> [Goal of the exercise] Copy each line of the records exactly, stopping only after the line that contains "### Monorepo: The One Repo to Rule Them All" has been written, and leave pictures out.

> [Available data]
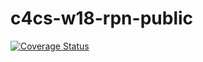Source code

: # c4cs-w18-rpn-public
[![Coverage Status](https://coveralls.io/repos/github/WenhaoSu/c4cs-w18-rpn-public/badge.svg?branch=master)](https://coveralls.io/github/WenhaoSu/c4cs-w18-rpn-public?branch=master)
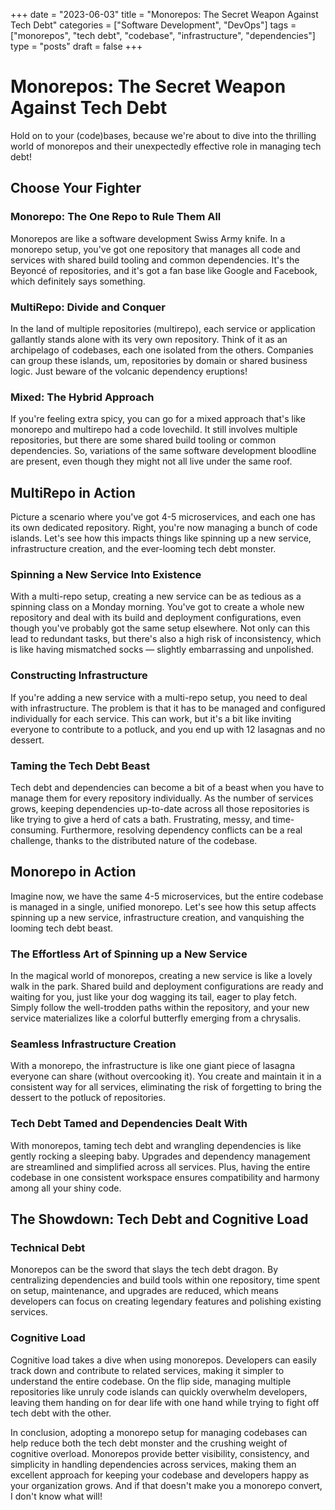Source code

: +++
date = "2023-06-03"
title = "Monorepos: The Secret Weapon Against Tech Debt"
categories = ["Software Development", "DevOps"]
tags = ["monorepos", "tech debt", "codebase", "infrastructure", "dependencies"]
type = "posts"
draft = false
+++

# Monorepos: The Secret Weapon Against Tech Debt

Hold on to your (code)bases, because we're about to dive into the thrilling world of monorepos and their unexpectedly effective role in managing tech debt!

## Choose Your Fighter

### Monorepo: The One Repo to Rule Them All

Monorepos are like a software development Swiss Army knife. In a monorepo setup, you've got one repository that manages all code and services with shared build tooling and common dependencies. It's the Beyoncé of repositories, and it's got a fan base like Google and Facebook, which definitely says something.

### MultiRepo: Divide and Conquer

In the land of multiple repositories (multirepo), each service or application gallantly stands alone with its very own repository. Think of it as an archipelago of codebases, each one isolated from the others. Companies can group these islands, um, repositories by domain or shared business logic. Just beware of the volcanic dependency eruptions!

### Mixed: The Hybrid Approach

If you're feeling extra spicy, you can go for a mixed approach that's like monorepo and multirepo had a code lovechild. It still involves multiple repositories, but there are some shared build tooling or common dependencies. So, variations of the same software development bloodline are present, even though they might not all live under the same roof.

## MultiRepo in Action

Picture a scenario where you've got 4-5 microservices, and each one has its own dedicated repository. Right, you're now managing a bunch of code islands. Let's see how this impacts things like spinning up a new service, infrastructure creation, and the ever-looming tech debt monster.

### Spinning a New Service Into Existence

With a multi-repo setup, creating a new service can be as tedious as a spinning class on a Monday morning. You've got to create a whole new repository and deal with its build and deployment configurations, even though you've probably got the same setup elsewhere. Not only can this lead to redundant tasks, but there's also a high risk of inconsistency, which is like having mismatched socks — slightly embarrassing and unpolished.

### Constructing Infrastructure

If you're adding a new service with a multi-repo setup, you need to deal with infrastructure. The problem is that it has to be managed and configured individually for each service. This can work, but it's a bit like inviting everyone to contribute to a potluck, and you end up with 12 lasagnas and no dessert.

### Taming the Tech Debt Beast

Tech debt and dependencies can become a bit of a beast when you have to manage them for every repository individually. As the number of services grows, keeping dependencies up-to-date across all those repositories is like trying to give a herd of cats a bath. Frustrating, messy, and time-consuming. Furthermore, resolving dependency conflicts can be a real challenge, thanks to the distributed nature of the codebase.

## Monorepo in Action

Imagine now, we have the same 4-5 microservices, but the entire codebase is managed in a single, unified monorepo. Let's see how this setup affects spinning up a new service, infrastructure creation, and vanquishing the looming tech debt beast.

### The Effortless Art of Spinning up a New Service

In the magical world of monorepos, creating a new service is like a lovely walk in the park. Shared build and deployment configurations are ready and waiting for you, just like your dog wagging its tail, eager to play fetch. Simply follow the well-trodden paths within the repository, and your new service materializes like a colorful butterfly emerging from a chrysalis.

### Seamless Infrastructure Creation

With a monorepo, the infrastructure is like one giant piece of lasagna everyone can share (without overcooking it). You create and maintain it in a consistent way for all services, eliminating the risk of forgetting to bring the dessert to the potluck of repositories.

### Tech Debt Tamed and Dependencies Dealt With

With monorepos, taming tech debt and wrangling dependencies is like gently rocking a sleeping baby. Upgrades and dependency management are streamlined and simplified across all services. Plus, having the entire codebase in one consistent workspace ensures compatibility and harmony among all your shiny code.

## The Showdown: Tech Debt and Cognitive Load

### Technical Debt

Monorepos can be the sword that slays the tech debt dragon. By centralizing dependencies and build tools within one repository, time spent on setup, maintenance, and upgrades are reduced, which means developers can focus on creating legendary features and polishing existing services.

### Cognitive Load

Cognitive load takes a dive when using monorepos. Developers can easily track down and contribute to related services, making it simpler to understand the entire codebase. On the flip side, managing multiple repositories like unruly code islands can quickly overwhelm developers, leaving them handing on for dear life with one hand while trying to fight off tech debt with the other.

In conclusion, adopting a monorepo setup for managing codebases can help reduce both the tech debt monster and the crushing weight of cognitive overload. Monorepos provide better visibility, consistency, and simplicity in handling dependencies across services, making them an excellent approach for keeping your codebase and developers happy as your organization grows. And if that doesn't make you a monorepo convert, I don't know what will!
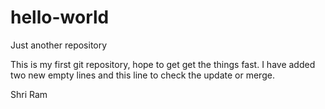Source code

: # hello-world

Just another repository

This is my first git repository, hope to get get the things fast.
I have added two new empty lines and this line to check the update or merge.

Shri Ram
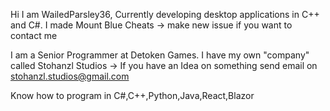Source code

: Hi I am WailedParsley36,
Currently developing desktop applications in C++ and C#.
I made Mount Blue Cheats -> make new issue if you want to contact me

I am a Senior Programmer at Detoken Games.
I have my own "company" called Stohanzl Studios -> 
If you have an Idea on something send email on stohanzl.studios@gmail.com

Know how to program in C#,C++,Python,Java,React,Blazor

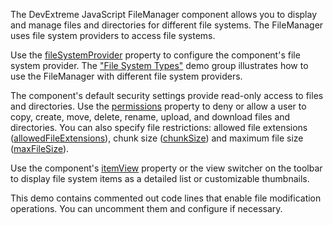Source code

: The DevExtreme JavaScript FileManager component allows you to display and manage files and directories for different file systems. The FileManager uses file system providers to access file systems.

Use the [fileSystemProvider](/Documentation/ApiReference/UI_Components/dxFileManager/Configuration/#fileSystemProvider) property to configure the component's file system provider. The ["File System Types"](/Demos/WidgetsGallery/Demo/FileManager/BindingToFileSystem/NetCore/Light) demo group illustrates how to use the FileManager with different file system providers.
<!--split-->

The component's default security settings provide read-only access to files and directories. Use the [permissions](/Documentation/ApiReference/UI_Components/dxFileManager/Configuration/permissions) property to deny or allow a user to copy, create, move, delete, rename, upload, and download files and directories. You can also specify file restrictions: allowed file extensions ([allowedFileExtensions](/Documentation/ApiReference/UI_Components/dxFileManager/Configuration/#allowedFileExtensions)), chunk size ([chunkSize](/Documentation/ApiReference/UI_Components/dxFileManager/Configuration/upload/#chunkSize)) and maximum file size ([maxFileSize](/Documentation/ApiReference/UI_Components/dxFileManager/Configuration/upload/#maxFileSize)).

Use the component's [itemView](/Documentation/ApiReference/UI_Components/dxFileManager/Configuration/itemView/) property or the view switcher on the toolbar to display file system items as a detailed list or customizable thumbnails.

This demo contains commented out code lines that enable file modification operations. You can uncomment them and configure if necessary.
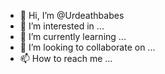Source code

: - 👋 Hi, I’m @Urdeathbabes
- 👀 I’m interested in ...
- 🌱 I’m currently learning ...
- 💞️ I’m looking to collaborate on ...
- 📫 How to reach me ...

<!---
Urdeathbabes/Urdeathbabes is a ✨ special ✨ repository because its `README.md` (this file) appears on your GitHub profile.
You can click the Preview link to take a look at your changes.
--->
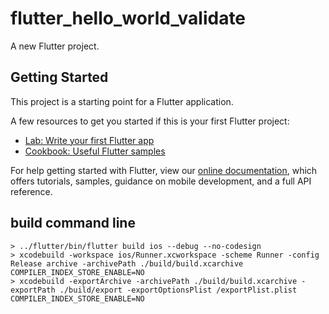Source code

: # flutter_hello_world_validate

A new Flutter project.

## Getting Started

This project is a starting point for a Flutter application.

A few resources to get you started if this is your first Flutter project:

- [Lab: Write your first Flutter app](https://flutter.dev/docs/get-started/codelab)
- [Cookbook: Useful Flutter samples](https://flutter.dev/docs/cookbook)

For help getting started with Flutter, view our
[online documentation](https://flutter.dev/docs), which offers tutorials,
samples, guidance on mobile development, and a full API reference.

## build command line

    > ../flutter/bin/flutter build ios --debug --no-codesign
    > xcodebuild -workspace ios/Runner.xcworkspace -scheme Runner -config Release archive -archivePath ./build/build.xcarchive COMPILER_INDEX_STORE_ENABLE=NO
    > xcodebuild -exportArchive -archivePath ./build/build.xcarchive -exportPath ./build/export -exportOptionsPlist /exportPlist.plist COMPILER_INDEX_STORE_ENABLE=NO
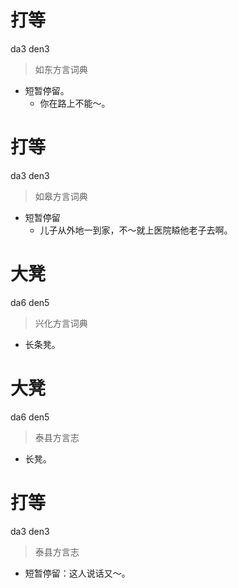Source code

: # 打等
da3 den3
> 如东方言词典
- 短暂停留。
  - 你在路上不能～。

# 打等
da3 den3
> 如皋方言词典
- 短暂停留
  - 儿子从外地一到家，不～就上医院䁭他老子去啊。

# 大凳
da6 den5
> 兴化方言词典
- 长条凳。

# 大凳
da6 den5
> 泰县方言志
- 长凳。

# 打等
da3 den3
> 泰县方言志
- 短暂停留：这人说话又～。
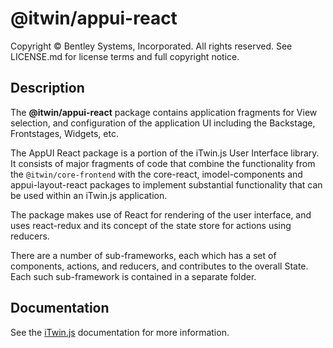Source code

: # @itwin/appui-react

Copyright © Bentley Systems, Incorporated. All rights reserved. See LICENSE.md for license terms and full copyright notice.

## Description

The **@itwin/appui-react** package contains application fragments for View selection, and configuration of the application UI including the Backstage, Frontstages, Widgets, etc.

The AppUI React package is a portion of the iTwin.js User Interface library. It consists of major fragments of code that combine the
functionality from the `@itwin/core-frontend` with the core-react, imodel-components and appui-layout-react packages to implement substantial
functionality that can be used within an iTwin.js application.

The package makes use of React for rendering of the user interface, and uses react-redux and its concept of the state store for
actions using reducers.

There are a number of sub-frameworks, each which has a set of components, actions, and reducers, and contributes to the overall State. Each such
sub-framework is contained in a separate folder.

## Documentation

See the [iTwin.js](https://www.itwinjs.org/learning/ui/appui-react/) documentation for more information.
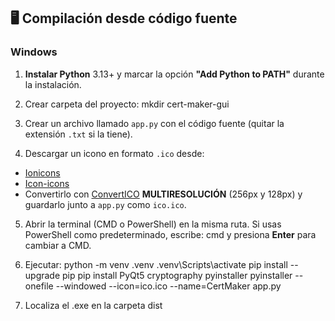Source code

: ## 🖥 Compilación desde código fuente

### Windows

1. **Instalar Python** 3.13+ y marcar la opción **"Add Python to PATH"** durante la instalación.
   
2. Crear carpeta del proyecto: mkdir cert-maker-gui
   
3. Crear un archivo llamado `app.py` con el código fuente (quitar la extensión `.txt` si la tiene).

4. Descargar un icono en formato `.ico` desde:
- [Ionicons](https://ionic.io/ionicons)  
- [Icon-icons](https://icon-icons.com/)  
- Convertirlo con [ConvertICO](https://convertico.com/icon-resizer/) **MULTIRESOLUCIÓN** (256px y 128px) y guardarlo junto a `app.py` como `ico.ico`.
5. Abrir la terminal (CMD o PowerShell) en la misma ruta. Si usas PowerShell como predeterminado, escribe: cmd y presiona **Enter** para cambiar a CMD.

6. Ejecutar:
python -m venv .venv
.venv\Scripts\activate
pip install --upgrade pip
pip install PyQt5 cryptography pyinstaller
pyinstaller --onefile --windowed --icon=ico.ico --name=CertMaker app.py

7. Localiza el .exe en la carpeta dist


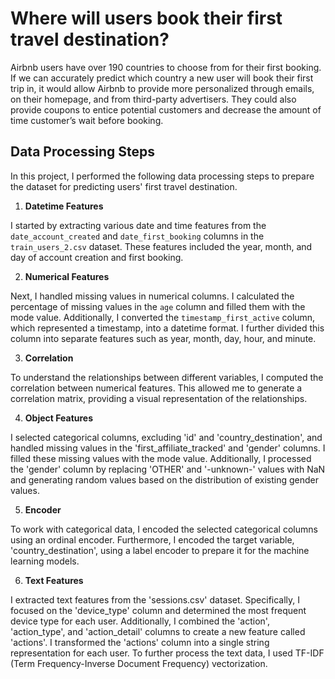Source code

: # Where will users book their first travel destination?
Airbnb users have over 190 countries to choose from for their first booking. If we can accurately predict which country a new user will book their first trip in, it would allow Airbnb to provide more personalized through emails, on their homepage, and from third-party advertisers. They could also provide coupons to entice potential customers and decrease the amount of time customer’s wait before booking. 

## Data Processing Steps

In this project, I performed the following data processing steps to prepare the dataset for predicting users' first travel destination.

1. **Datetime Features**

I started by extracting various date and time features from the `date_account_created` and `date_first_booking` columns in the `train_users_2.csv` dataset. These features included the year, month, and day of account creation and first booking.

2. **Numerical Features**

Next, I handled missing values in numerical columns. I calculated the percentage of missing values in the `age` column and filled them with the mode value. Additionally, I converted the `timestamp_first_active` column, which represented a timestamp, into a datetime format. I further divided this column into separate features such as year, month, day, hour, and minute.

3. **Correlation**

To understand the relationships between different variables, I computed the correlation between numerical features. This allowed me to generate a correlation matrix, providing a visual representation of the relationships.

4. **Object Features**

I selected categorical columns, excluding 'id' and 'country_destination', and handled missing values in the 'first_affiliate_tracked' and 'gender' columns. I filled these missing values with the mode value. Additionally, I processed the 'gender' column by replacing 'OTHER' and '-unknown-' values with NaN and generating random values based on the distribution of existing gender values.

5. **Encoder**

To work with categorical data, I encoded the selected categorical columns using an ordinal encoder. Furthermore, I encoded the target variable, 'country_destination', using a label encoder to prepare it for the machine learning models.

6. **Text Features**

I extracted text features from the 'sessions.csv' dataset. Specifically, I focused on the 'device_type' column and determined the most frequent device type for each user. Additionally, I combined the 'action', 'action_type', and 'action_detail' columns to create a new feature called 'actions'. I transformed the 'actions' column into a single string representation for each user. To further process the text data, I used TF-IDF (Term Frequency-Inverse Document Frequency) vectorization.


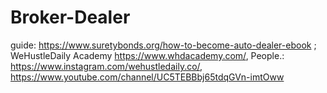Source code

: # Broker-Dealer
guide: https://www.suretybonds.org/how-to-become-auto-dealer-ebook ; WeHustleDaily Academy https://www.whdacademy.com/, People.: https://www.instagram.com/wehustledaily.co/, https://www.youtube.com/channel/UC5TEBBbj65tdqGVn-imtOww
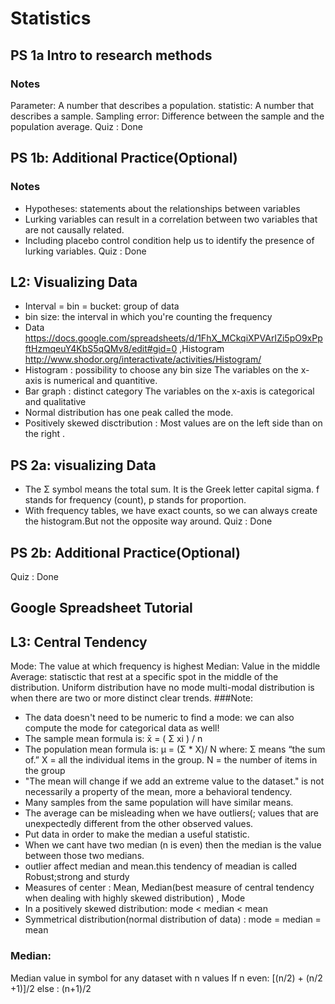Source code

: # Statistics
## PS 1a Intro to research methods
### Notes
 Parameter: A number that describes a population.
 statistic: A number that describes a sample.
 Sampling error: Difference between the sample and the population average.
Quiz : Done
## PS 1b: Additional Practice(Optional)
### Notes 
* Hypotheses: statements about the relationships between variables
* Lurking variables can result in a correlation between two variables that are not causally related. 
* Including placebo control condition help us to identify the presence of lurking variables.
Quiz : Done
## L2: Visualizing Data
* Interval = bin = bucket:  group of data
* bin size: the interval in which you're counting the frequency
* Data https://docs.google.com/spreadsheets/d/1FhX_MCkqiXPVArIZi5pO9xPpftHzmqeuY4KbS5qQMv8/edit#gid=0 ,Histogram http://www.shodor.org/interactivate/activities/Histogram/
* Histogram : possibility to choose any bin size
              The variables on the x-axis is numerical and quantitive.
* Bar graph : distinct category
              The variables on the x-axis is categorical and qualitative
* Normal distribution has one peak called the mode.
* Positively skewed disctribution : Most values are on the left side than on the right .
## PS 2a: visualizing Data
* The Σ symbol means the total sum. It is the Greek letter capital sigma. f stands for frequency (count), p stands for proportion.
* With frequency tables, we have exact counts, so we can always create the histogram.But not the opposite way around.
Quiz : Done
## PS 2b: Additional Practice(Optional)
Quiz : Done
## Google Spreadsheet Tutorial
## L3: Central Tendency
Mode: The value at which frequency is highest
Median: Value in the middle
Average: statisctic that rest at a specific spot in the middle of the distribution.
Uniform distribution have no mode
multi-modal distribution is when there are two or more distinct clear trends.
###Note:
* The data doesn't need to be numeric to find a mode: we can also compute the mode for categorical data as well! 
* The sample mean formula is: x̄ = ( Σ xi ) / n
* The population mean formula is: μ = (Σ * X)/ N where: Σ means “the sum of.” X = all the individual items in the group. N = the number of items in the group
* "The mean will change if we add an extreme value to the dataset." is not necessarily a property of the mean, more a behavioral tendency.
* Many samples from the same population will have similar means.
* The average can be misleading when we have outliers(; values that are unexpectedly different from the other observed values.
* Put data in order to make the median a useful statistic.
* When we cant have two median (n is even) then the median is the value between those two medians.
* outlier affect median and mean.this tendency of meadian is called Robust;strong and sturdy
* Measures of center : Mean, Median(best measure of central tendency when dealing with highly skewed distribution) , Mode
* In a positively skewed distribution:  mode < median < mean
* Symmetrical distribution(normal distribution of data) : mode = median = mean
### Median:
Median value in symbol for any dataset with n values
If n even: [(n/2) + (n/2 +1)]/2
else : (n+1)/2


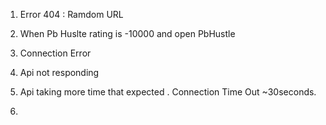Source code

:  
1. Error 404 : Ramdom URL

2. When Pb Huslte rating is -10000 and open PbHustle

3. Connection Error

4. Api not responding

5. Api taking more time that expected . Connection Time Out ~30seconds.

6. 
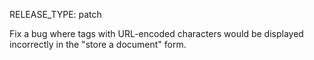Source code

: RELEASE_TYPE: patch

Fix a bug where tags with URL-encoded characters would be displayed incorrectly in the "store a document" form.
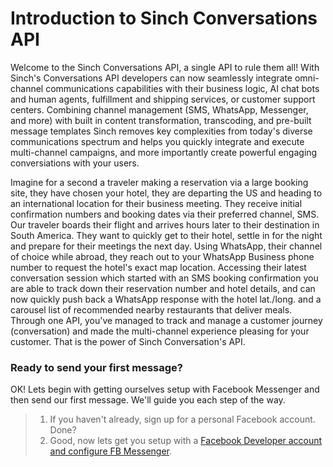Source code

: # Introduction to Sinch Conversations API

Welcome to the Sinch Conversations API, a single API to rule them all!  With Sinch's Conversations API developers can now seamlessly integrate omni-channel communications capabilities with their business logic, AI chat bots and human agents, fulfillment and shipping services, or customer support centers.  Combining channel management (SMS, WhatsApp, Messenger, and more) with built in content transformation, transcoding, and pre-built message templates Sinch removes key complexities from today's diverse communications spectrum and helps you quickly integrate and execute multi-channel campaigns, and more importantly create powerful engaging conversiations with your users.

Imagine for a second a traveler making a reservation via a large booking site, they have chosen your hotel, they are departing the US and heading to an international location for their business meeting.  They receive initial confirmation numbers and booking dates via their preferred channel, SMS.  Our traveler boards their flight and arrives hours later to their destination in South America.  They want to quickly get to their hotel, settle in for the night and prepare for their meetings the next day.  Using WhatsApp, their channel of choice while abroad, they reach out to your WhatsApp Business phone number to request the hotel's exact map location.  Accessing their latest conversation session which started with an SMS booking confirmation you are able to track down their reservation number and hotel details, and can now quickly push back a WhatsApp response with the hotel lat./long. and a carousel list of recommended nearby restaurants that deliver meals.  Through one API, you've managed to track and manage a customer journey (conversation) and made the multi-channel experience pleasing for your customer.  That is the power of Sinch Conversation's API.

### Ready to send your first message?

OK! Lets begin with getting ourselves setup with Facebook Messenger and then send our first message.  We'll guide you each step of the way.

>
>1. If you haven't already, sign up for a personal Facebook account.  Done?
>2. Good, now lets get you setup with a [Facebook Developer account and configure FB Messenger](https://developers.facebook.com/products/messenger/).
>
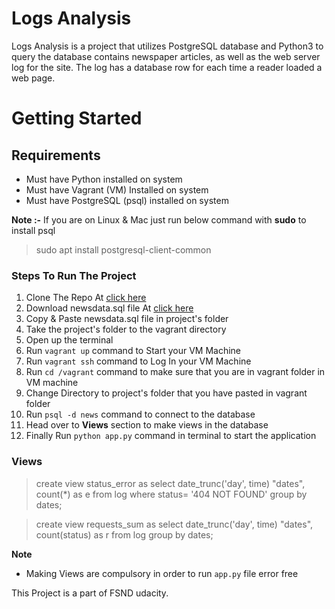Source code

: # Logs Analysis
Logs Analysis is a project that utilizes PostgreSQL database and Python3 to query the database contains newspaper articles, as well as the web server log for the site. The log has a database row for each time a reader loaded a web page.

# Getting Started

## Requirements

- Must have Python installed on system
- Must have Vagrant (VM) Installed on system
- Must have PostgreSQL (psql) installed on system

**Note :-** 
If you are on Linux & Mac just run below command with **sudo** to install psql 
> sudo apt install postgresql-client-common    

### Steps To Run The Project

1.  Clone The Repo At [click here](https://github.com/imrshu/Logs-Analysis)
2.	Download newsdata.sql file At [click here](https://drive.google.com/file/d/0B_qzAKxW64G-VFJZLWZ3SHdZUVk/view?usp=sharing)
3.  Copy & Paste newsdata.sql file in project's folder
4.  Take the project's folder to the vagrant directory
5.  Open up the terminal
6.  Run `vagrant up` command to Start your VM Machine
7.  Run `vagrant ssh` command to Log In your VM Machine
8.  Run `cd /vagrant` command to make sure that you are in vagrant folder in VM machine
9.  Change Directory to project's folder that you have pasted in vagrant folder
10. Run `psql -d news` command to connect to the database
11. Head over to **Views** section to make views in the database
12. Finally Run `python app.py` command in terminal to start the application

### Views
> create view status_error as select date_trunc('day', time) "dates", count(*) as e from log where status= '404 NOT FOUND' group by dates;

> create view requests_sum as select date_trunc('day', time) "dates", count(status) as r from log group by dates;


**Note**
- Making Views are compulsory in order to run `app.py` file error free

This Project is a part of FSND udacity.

> [Result of this task]
Source code

: # c4cs-w18-rpn-public
[![Coverage Status](https://coveralls.io/repos/github/WenhaoSu/c4cs-w18-rpn-public/badge.svg?branch=master)](https://coveralls.io/github/WenhaoSu/c4cs-w18-rpn-public?branch=master)
Source code

: +++
date = "2023-06-03"
title = "Monorepos: The Secret Weapon Against Tech Debt"
categories = ["Software Development", "DevOps"]
tags = ["monorepos", "tech debt", "codebase", "infrastructure", "dependencies"]
type = "posts"
draft = false
+++

# Monorepos: The Secret Weapon Against Tech Debt

Hold on to your (code)bases, because we're about to dive into the thrilling world of monorepos and their unexpectedly effective role in managing tech debt!

## Choose Your Fighter

### Monorepo: The One Repo to Rule Them All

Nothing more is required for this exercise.